Sales of electronics, books and accessories seem to be doing well this Christmas, while clothing and cosmetics appear to be suffering – at least in some locations, according to people in the retail trade.
Times of Malta has asked retailers, business organisations and shop workers for their insights into the festive shopping season. Their responses were a mixed bag.
Shopping centres seem to be in, and high streets appear to be out, with parking difficulties and lashing rain blamed for driving shoppers away from traditional shopping areas in Valletta and Sliema and into malls.
Meanwhile, despite most shop workers complaining about a lack of footfall and a decrease in spending, much of Malta’s business community insist sales went well, albeit with some disagreement among social partners.
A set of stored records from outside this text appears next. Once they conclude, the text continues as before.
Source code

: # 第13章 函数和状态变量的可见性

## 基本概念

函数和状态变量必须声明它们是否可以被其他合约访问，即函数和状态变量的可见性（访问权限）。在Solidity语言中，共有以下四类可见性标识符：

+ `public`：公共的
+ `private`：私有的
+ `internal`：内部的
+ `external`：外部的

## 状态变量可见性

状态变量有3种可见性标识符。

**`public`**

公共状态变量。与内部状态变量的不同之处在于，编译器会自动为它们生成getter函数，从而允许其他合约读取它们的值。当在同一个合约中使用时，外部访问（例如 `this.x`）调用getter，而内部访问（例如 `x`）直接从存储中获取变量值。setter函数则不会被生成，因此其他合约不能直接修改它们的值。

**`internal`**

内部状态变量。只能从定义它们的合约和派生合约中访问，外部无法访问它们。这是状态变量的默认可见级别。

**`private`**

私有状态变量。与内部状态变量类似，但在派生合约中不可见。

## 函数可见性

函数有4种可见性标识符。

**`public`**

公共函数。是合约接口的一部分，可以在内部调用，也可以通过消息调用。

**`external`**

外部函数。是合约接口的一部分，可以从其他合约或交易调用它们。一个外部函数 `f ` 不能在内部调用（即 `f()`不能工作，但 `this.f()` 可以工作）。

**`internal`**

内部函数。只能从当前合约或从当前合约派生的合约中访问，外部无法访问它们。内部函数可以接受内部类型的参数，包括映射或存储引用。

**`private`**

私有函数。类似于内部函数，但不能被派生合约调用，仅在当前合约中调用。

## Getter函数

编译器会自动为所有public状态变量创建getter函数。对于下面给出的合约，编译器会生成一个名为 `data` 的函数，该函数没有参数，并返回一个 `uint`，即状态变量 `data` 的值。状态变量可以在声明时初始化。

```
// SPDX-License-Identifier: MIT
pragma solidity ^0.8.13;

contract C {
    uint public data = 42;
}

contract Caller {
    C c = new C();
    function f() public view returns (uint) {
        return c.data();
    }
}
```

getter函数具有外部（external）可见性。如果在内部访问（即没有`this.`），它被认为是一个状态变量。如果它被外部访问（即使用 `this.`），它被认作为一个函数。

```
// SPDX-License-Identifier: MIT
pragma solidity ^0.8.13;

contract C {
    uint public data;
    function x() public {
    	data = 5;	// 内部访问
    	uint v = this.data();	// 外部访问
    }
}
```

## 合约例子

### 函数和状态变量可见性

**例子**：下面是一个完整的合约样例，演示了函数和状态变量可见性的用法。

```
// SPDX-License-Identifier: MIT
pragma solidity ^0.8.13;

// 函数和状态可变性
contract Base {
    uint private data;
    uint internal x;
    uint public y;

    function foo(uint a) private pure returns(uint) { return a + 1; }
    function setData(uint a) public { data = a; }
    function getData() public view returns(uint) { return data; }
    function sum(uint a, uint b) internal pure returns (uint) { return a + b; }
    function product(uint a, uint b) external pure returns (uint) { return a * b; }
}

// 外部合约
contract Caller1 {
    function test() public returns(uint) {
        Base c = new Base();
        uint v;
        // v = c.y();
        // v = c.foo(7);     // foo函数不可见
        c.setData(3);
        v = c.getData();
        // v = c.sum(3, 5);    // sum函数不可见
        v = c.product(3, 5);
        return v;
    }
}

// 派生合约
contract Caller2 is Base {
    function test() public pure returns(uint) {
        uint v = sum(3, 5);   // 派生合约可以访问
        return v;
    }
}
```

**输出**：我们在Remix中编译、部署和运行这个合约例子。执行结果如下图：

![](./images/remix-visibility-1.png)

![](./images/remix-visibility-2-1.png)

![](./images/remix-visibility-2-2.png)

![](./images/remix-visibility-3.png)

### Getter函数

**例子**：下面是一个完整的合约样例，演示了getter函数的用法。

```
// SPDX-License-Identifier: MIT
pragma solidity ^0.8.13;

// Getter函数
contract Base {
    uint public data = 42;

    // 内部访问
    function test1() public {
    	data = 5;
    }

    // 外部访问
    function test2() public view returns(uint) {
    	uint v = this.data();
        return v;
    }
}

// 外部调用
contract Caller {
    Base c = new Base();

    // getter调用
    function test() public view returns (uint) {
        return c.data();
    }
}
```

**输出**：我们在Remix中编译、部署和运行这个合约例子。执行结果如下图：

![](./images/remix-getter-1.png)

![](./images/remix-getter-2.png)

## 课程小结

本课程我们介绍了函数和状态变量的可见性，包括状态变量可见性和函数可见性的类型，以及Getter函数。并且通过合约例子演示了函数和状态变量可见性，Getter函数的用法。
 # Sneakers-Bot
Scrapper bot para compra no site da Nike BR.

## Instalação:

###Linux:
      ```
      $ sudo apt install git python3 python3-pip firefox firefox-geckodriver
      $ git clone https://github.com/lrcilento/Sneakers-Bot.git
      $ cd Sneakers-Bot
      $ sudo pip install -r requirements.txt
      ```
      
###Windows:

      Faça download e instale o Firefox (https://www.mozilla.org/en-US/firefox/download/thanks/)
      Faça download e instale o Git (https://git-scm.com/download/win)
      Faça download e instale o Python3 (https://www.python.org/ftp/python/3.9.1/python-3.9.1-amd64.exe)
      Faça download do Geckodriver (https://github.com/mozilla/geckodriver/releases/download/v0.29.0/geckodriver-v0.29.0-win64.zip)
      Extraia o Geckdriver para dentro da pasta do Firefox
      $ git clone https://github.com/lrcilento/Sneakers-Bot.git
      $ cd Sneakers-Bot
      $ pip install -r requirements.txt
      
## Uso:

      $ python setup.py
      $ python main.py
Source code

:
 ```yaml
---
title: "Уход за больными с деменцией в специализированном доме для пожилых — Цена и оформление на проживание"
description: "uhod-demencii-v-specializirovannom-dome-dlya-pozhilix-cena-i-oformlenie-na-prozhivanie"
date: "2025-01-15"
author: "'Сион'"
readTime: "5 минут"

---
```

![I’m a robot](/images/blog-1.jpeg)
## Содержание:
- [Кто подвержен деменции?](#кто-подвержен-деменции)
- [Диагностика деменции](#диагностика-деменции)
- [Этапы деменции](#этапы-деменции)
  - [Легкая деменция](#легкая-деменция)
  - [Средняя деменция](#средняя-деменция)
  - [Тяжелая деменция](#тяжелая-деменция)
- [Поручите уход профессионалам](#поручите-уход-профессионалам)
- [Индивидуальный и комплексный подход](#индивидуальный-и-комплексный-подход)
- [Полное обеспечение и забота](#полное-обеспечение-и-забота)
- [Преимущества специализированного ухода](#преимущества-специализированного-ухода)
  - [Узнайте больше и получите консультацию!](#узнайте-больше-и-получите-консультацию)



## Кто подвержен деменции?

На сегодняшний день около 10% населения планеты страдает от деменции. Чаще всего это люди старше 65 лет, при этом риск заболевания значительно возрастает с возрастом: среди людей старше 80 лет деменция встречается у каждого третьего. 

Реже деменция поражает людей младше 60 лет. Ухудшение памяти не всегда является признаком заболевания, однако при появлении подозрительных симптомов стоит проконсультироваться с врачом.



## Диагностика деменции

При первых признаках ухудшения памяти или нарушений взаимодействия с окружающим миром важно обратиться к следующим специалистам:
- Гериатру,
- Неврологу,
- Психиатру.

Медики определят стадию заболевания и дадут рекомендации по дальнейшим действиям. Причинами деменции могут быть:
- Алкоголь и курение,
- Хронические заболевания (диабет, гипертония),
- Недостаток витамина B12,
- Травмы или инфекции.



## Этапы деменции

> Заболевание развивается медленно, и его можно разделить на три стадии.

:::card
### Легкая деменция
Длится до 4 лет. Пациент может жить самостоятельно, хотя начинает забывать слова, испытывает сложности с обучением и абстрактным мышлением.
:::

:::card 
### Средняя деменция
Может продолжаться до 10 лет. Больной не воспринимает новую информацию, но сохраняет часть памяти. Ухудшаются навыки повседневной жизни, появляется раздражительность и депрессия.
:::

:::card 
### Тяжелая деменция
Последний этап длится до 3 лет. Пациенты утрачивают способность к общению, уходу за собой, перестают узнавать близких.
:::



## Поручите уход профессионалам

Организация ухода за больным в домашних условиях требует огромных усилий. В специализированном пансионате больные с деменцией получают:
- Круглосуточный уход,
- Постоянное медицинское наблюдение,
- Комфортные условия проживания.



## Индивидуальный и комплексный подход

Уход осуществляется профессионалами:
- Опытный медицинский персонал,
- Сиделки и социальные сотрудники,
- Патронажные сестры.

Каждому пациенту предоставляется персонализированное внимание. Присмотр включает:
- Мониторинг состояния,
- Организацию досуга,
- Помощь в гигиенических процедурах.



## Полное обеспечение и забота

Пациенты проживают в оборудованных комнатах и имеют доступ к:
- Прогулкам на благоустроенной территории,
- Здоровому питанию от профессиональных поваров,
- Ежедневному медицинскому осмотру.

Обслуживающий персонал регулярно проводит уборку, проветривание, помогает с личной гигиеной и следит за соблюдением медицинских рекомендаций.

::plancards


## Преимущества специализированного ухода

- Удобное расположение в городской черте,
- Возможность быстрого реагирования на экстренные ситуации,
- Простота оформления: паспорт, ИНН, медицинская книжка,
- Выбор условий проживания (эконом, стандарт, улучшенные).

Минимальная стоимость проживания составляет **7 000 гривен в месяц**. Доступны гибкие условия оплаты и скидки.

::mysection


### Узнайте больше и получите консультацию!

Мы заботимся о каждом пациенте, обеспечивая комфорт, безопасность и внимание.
The Chamber of SMEs told Times of Malta that many of their members were reporting encouraging results but that it depended on the sector.
“Clothing companies with non-branded items have reported some difficulty when facing competition from large international platforms,” said the chamber’s head of EU Affairs and Communications Fabian Demicoli.
“However, they’re still doing quite well so far and over the rest of this week they are expecting things to improve. Most are already seeing a huge improvement, with many reporting stronger sales than last year,” he said, adding electronics retailers seemed most confident.
But according to the retail sector of the Malta Chamber of Commerce, consumers are being more careful in their spending and splashing out less on non-essentials such as clothes, shoes and bags.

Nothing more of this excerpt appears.